MBAD (Moment-Based Adaptive Detection): a method applicable to a wide range of purposes, like outlier or novelty detection, that requires building a sensible interval/set of thresholds. Unlike other methods that are static and rely on optimizations that inevitably lead to underfitting/overfitting, it dynamically adapts to your data distribution without any optimizations, MLE, or stuff, and provides a set of data-driven adaptive thresholds, based on closed-form solution with O(n) algo complexity.
1.5 years ago, when I was still living in Versailles at my friend's house not knowing what was gonna happen in my life tomorrow, I made a damn right decision not to give up on one idea and to actually R&D it and see what’s up. It allowed me to create this one.
The Method Explained I’ve been wandering about z-values, why exactly 6 sigmas, why 95%? Who decided that? Why would you supersede your opinion on data? Based on what? Your ego?
Then I consciously noticed a couple of things:
1) In control theory & anomaly detection, the popular threshold is 3 sigmas (yet nobody can firmly say why xD). If your data is Laplace, 3 sigmas is not enough; you’re gonna catch too many values, so it needs a higher sigma.
2) Yet strangely, the normal distribution has kurtosis of 3, and 6 for Laplace.
3) Kurtosis is a standardized moment, a moment scaled by stdev, so it means "X amount of something measured in stdevs."
4) You generate synthetic data, you check on real data (market data in my case, I am a quant after all), and you see on both that:
lower extension = mean - standard deviation * kurtosis ≈ data minimum upper extension = mean + standard deviation * kurtosis ≈ data maximum
Why not simply use max/min? - Lower info gain: We're not using all info available in all data points to estimate max/min; we just pick the current higher and lower values. Lol, it’s the same as dropping exponential smoothing with alpha = 0 on stationary data & calling it a day. You can’t update the estimates of min and max when new data arrives containing info about the matter. All you can do is just extend min and max horizontally, so you're not using new info arriving inside new data. - Mixing order and non-order statistics is a bad idea; we're losing integrity and coherence. That's why I don't like the Hurst exponent btw (and yes, I came up with better metrics of my own). - Max & min are not even true order statistics, unlike a percentile (finding which requires sorting, which requires multiple passes over your data). To find min or max, you just need to do one traversal over your data. Then with or without any weighting, 100th percentile will equal max. So unlike a weighted percentile, you can’t do weighted max. Then while you can always check max and min of a geometric shape, now try to calculate the 56th percentile of a pentagram hehe.
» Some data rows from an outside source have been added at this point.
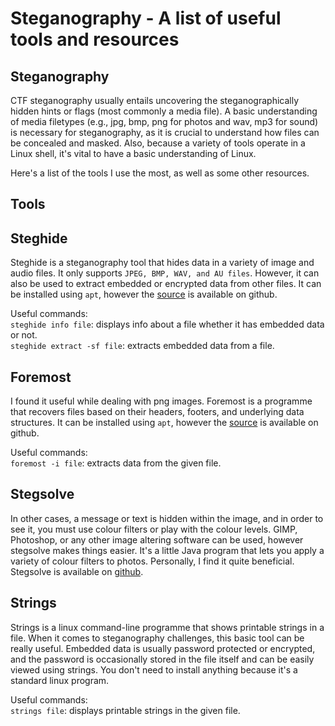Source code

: # Steganography - A list of useful tools and resources

## Steganography

CTF steganography usually entails uncovering the steganographically hidden hints or flags (most commonly a media file). A basic understanding of media filetypes (e.g., jpg, bmp, png for photos and wav, mp3 for sound) is necessary for steganography, as it is crucial to understand how files can be concealed and masked. Also, because a variety of tools operate in a Linux shell, it's vital to have a basic understanding of Linux.

Here's a list of the tools I use the most, as well as some other resources.

## Tools

## Steghide

Steghide is a steganography tool that hides data in a variety of image and audio files. It only supports `JPEG, BMP, WAV, and AU files`. However, it can also be used to extract embedded or encrypted data from other files.
It can be installed using `apt`, however the [source](https://github.com/StefanoDeVuono/steghide) is available on github.

Useful commands:
</br>
`steghide info file`: displays info about a file whether it has embedded data or not.
</br>
`steghide extract -sf file`: extracts embedded data from a file.

## Foremost

I found it useful while dealing with png images. Foremost is a programme that recovers files based on their headers, footers, and underlying data structures.
It can be installed using `apt`, however the [source](https://github.com/korczis/foremost) is available on github.

Useful commands:
</br>
`foremost -i file`: extracts data from the given file.

## Stegsolve

In other cases, a message or text is hidden within the image, and in order to see it, you must use colour filters or play with the colour levels. GIMP, Photoshop, or any other image altering software can be used, however stegsolve makes things easier. It's a little Java program that lets you apply a variety of colour filters to photos. Personally, I find it quite beneficial. </br>
Stegsolve is available on [github](https://github.com/eugenekolo/sec-tools/tree/master/stego/stegsolve/stegsolve).

## Strings

Strings is a linux command-line programme that shows printable strings in a file. When it comes to steganography challenges, this basic tool can be really useful. Embedded data is usually password protected or encrypted, and the password is occasionally stored in the file itself and can be easily viewed using strings. You don't need to install anything because it's a standard linux program.

Useful commands:
</br>
`strings file`: displays printable strings in the given file.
TL;DR max & min are rather topological characteristics of data, just as the difference between starting and ending points. Not much to do with statistics.
Now the second part of the ballet is to work with data asymmetry:
1) Skewness is also scaled by stdev -> so it must represent a shift from the data midrange measured in stdevs -> given asymmetric data, we can include this info in our models. Unlike kurtosis, skewness has a sign, so we add it to both thresholds:
lower extension = mean - standard deviation * kurtosis + standard deviation * skewness upper extension = mean + standard deviation * kurtosis + standard deviation * skewness
2) Now our method will work with skewed data as well, omg, ain’t it cool?
3) Hold up, but what about 5th and 6th moments (hyperskewness & hyperkurtosis)? They should represent something meaningful as well.
4) Perhaps if extensions represent current estimated extremums, what goes beyond? Limits, beyond which we expect data not to be able to pass given the current underlying process generating the data?
When you extend this logic to higher-order moments, i.e., hyperskewness & hyperkurtosis (5th and 6th moments), they measure asymmetry and shape of distribution tails, not its core as previous moments -> makes no sense to mix 4th and 3rd moments (skewness and kurtosis) with 5th & 6th, so we get:
lower limit = mean - standard deviation * hyperkurtosis + standard deviation * hyperskewness upper limit = mean + standard deviation * hyperkurtosis + standard deviation * hyperskewness
While extensions model your data’s natural extremums based on current info residing in the data without relying on order statistics, limits model your data's maximum possible and minimum possible values based on current info residing in your data. If a new data point trespasses limits, it means that a significant change in the data-generating process has happened, for sure, not probably—a confirmed structural break.
And finally we use time and volume weighting to include order & process intensity information in our model.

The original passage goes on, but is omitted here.